Bref, c'est râpé pour
moi qui comptais pousser la longue complainte de la housewife en
terre d'expatriation avec langue inconnue et béton à tous les coins
de rue…
-
Ah non ma vieille!
Tu ne vas pas te plaindre! Tu as vu la chance que tu as? -
Une expérience
unique… -
Avec un mari qui
gagne sa vie pour deux…
En fait, pas tant que ça,
on puise dans nos économies, les miennes surtout, et si je suis
actuellement rentière, ça ne sera certainement pas à vie, surtout
à Tokyo.
-
Du temps avec tes
enfants… -
Loin du syndic qui
plus est…
Certes.
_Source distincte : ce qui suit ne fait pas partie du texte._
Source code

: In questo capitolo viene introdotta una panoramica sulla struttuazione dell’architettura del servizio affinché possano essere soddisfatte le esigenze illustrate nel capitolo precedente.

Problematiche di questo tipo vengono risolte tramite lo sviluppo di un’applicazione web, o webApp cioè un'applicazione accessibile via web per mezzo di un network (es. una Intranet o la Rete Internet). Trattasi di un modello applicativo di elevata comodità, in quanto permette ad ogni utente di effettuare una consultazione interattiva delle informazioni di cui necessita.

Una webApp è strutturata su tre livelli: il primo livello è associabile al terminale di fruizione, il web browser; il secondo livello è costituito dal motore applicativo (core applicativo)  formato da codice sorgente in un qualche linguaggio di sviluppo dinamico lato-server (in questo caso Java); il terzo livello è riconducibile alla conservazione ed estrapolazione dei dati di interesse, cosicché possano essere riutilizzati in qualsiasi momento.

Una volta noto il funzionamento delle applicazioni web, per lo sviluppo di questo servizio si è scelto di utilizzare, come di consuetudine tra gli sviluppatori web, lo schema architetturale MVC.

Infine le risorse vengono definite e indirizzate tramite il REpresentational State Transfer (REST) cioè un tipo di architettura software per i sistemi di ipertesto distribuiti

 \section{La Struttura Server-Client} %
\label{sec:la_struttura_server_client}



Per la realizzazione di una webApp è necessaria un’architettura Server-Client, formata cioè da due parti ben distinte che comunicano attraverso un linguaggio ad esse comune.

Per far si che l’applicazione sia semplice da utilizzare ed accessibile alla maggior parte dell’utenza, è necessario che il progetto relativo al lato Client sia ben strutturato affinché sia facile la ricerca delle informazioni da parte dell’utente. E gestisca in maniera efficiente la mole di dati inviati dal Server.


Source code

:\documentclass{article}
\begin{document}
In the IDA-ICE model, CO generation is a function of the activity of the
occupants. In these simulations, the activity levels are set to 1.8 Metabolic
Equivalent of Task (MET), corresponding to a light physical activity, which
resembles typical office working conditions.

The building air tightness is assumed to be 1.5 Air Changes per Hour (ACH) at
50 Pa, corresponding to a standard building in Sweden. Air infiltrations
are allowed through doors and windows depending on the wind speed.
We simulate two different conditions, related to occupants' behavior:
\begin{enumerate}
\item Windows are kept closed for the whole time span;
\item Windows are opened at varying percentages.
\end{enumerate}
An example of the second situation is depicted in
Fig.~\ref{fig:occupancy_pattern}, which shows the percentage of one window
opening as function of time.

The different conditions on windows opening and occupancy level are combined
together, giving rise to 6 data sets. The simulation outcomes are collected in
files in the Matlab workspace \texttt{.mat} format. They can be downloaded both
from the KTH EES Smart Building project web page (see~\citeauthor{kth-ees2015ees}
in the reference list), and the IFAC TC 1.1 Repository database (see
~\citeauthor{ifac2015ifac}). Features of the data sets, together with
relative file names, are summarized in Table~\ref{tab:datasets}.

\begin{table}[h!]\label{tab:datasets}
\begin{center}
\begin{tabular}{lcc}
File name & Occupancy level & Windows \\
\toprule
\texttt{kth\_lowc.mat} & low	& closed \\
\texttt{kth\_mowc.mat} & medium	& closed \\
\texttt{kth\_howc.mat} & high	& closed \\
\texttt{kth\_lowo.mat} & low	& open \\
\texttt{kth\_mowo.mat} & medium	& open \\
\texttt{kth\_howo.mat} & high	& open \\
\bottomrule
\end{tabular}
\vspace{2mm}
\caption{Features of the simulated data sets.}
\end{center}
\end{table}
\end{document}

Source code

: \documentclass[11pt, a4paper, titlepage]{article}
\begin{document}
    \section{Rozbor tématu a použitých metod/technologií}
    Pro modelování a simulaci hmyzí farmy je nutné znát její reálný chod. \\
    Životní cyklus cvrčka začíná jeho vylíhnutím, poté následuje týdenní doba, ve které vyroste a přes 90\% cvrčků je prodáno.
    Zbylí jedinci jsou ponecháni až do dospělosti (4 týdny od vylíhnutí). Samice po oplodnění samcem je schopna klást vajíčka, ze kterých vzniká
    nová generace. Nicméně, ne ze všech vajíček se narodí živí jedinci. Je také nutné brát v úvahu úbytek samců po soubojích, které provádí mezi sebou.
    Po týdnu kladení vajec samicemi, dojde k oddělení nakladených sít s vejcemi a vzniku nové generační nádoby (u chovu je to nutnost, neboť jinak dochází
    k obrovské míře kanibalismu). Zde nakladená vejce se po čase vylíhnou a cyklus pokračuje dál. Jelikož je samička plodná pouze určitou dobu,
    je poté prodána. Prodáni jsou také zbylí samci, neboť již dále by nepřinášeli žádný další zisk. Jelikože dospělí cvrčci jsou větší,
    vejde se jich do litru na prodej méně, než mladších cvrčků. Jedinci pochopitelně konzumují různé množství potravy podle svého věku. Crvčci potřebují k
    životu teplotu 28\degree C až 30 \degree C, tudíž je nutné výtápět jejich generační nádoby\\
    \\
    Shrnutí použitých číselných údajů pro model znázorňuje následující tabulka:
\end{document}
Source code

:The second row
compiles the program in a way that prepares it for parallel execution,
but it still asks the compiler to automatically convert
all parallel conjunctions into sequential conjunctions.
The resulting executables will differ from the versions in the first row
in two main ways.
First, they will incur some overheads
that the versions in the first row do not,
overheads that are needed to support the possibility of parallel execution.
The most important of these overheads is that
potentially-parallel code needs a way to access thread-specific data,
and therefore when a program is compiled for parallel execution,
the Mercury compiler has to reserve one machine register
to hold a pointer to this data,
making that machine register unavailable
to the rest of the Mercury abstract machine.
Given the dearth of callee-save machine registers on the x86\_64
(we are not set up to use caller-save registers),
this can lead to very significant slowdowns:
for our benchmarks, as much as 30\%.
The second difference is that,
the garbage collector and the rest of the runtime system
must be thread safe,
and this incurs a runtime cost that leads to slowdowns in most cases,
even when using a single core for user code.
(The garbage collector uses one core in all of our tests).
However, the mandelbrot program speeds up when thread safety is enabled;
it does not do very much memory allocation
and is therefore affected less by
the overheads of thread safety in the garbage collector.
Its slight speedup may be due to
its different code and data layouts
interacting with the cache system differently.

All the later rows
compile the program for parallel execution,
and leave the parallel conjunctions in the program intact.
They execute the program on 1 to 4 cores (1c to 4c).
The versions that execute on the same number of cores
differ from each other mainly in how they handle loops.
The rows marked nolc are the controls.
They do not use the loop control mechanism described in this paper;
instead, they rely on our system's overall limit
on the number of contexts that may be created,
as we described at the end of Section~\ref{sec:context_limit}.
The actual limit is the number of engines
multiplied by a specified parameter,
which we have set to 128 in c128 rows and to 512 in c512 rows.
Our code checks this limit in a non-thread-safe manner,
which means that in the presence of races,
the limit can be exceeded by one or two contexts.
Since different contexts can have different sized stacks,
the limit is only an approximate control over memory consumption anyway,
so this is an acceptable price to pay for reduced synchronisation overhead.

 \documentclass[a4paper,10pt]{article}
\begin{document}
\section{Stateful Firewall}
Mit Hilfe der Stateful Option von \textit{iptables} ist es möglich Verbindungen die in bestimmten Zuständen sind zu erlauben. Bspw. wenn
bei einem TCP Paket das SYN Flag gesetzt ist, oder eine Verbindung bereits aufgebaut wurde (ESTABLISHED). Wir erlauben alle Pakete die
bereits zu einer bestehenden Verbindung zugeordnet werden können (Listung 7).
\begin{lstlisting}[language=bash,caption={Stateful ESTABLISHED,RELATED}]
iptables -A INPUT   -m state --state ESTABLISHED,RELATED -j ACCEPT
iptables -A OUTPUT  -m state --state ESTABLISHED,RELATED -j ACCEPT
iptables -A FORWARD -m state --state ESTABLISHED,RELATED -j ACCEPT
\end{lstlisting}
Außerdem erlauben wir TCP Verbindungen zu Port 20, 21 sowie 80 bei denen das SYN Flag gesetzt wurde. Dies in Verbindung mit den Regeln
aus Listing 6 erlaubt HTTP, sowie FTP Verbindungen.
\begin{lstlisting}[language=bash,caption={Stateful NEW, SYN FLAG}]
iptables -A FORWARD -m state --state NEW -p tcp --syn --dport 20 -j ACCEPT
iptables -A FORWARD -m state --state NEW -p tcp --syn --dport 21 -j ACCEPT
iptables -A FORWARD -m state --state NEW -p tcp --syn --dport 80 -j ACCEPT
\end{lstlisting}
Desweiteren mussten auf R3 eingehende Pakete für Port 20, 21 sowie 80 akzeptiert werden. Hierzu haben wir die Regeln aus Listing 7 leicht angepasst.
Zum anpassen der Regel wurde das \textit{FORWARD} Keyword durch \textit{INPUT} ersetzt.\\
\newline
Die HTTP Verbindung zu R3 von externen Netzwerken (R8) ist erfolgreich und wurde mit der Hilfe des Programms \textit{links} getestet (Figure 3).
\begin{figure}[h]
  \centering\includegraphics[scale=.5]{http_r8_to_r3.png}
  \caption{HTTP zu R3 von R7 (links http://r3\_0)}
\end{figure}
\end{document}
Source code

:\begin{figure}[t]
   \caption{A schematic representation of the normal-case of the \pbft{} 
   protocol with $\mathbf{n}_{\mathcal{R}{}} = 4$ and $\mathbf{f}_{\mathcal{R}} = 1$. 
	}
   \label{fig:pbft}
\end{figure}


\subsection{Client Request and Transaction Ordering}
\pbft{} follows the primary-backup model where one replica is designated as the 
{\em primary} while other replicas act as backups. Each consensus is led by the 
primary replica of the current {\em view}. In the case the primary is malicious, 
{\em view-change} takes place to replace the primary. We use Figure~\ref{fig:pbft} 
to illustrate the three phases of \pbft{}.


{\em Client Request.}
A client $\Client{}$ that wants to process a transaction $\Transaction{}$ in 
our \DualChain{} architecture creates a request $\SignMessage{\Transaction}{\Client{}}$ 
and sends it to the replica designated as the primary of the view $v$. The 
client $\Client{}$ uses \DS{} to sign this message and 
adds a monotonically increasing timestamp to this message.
Je ne nie pas que
chaque jour, je me dis et me répète, on est bien mieux ici hein ma
Mimi que ces dernières années au Syndic hein?! Réponds!!!
-
Hai… (oui en
japonais, prononcez aïe)
Le oui est certes
toujours de rigueur, quoique un peu plus faiblard ces temps ci.
S'occuper d'un Zébulon
et d'une Zouflette, c'est chouette, mais ça use et mes travaux
d'écriture dans lesquels je m'étais replongés s'éloignent à
grands bruits de geta (mules japonaises à semelle de bois).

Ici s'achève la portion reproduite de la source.